Please write out exactly the lines that begin at the line containing "[Y vs X width" and run to the end of the records.
◇ ◇ ◇ ◇ ◇
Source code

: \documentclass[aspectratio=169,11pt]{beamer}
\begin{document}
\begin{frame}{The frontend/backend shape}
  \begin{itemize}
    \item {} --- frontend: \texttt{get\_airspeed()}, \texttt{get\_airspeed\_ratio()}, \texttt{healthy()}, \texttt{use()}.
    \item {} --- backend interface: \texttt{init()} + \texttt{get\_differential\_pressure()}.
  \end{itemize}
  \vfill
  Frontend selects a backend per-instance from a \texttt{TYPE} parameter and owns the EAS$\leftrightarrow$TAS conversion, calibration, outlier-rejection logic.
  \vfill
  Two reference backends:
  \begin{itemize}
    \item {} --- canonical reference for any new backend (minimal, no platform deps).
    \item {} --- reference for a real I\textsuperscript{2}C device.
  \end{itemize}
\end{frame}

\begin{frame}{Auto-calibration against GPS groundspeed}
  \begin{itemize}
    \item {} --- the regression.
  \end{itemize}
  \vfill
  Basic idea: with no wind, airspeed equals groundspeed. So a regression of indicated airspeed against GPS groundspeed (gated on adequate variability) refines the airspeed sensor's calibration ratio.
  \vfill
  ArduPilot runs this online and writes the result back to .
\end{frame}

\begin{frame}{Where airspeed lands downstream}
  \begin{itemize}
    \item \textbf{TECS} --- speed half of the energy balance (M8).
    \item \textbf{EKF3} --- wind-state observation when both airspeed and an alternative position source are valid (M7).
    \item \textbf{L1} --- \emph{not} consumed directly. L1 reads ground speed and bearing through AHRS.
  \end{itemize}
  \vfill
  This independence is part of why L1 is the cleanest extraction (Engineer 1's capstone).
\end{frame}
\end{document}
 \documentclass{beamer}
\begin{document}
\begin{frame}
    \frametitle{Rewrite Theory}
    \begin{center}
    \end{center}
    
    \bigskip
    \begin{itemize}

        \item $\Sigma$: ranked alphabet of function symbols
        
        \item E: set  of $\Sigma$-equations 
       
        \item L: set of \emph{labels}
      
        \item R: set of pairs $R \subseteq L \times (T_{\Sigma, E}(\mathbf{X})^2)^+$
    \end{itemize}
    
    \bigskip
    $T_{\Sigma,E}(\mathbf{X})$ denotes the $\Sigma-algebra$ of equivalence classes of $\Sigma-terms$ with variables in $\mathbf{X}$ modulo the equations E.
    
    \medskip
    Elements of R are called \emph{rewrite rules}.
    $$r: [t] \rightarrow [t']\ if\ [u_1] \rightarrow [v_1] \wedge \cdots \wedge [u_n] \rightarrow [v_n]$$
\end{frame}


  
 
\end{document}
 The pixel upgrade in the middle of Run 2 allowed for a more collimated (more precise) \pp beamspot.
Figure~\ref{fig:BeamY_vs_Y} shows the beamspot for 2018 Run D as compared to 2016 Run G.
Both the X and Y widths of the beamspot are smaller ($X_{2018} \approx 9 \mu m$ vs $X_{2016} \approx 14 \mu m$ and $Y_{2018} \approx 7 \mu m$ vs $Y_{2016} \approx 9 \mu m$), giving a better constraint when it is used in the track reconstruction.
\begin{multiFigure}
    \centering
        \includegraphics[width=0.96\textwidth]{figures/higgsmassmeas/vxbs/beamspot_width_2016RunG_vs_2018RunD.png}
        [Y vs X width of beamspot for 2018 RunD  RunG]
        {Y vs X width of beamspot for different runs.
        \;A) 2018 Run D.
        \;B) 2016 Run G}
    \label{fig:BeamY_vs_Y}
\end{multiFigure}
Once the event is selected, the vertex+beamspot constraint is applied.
◇ ◇ ◇ ◇ ◇
RESULT:
        [Y vs X width of beamspot for 2018 RunD  RunG]
        {Y vs X width of beamspot for different runs.
        \;A) 2018 Run D.
        \;B) 2016 Run G}
    \label{fig:BeamY_vs_Y}
\end{multiFigure}
Once the event is selected, the vertex+beamspot constraint is applied.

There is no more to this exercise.